> **Task material**:

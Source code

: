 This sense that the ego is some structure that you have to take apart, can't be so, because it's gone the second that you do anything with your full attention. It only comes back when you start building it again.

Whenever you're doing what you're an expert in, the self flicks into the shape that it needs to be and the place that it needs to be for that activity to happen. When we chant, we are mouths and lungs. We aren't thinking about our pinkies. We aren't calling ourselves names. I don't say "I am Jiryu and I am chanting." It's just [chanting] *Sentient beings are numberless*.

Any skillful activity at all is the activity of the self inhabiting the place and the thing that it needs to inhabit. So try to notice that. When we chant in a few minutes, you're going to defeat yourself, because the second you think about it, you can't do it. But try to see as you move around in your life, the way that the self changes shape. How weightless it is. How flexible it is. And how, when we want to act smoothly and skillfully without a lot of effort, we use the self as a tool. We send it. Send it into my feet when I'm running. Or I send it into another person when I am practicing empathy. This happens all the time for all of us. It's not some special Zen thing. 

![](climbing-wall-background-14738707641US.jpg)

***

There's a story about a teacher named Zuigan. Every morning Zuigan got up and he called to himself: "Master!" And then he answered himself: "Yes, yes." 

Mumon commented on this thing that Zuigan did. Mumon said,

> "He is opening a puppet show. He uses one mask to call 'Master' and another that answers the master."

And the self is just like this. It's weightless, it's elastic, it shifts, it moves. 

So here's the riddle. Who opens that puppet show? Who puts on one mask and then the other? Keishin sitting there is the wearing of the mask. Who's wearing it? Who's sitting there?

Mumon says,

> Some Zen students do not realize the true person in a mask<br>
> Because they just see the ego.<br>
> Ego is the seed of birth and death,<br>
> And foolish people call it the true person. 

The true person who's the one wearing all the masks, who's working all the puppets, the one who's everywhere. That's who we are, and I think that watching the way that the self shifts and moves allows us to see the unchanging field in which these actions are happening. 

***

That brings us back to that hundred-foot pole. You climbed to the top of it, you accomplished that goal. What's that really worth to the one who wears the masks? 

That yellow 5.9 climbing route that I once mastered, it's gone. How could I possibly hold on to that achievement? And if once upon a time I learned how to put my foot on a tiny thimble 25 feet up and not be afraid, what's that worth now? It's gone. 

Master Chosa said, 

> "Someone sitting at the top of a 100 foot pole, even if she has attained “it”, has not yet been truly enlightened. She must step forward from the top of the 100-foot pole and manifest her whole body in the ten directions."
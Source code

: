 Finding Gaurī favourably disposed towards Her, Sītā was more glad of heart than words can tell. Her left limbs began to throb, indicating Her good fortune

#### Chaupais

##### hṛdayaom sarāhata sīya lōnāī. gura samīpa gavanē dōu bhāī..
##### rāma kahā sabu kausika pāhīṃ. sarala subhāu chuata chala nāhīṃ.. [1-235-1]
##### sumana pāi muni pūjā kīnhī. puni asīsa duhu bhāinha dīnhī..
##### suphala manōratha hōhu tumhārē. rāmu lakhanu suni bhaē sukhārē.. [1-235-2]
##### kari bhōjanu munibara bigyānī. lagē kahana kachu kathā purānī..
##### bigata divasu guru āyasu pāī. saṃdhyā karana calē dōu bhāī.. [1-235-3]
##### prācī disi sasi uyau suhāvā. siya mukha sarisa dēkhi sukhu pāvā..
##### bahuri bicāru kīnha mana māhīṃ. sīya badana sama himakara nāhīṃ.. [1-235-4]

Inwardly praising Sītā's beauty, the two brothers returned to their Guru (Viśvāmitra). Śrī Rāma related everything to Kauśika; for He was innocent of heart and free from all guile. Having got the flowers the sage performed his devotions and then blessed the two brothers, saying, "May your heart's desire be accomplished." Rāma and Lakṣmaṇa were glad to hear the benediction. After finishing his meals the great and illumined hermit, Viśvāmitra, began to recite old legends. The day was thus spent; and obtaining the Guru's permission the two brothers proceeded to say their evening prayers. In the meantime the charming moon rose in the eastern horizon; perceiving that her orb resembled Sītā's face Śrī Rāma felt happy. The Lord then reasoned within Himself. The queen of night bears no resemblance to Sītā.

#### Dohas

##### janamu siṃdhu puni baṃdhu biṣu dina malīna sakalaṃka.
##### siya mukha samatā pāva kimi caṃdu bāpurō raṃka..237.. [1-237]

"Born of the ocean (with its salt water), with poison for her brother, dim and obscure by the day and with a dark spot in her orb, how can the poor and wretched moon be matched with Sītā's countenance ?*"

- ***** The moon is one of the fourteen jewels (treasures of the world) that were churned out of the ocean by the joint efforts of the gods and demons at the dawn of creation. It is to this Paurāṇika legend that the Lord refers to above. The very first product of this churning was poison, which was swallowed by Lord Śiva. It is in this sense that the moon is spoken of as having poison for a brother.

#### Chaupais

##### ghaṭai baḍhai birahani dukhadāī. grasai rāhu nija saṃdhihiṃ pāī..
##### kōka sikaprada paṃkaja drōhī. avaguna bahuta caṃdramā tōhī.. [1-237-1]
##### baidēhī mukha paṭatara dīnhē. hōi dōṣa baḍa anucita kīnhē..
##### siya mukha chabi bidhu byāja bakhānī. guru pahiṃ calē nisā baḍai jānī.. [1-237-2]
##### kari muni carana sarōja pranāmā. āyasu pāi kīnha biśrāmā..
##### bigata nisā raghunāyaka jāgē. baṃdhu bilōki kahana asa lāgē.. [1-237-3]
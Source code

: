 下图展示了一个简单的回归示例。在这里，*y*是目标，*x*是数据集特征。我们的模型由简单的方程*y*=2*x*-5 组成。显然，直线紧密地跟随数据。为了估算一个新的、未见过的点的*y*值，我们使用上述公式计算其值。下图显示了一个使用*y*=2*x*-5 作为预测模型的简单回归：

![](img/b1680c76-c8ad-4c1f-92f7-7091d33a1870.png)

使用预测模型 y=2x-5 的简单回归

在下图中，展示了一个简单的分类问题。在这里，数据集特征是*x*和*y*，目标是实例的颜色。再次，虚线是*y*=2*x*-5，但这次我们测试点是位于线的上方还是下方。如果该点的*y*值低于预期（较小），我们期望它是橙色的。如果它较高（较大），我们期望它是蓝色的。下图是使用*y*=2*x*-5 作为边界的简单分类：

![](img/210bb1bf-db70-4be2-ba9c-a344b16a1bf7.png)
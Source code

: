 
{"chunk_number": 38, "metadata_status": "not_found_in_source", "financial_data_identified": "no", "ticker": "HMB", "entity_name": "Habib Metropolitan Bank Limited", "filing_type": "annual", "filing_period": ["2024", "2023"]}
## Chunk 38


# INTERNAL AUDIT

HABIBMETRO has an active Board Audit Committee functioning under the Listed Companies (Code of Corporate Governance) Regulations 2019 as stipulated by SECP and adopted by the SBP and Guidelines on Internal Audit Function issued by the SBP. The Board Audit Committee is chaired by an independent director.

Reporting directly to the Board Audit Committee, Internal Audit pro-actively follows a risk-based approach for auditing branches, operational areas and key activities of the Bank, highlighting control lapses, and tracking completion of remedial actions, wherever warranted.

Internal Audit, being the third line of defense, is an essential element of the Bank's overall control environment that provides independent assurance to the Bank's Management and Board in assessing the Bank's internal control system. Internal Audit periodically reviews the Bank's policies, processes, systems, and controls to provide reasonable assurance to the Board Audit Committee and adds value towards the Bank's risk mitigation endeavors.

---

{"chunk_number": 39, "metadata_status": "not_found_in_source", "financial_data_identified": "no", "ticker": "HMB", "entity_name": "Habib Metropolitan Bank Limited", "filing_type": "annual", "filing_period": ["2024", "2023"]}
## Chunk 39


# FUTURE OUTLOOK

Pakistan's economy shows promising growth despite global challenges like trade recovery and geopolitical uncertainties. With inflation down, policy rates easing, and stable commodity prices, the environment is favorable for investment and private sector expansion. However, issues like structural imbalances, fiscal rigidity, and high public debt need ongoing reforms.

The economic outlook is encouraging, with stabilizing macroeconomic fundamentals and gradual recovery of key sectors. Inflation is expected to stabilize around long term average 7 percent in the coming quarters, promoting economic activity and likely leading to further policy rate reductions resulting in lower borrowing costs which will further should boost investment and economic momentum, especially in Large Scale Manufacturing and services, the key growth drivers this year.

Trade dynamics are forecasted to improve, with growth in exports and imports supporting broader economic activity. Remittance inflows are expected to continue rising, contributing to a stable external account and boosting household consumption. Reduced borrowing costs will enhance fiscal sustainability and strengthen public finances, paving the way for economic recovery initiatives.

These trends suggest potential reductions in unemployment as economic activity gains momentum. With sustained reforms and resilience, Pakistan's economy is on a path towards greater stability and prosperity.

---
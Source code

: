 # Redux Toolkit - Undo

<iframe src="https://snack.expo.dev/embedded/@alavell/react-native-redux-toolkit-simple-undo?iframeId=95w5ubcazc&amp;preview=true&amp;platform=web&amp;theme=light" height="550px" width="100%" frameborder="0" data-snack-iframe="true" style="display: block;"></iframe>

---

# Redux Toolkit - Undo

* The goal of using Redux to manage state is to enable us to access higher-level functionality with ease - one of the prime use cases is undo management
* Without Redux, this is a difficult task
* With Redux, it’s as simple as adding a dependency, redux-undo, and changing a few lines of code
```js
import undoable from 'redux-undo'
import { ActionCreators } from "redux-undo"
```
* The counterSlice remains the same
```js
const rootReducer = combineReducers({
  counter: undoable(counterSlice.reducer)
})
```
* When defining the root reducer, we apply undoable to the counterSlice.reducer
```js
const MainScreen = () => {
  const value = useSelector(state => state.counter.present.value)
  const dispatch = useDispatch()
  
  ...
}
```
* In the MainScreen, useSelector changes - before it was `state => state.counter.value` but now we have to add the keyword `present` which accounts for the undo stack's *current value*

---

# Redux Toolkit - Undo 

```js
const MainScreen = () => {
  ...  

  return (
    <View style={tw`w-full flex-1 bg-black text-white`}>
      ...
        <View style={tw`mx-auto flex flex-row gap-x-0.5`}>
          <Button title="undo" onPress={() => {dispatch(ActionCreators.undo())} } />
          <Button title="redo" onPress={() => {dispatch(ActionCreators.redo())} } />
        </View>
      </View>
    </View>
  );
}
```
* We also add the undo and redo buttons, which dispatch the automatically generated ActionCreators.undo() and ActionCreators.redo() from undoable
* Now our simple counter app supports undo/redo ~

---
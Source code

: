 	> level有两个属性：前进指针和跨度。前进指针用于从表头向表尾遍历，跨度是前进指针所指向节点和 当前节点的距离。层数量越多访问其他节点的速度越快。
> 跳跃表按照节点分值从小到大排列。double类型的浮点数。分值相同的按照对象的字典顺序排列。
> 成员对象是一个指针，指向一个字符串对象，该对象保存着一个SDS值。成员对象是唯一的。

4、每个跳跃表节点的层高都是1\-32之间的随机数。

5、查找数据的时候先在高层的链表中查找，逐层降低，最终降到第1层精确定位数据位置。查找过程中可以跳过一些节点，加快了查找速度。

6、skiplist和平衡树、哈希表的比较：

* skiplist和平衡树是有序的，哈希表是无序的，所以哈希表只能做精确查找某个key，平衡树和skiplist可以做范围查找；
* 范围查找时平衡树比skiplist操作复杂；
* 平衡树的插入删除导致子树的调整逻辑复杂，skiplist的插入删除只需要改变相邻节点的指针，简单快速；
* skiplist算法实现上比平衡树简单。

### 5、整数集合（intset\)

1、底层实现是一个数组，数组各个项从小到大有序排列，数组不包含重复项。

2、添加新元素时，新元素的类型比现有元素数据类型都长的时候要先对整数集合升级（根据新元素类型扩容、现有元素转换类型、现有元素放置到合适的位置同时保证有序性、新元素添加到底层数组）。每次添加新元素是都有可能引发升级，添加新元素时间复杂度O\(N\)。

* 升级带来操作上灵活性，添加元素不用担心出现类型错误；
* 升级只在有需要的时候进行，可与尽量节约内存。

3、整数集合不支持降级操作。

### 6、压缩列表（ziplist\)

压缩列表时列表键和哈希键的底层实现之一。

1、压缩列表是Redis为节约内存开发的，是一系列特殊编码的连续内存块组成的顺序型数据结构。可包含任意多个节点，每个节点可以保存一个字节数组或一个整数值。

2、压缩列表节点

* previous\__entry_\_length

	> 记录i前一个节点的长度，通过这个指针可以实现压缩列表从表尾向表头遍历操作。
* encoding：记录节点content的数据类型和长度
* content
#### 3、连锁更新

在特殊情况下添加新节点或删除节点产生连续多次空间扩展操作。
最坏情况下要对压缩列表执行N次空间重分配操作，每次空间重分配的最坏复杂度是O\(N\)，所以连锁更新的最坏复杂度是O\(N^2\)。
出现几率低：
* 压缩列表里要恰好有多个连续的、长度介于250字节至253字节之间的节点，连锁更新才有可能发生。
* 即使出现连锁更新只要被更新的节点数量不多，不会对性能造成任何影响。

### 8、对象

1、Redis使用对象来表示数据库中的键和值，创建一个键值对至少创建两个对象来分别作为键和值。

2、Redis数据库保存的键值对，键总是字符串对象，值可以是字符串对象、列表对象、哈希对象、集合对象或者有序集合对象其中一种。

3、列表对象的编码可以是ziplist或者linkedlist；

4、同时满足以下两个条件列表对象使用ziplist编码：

> **About this exercise**: Gather each line in the entries above where the string "counterSlice" is found.

> **Solution to this task**:
* The counterSlice remains the same
  counter: undoable(counterSlice.reducer)
* When defining the root reducer, we apply undoable to the counterSlice.reducer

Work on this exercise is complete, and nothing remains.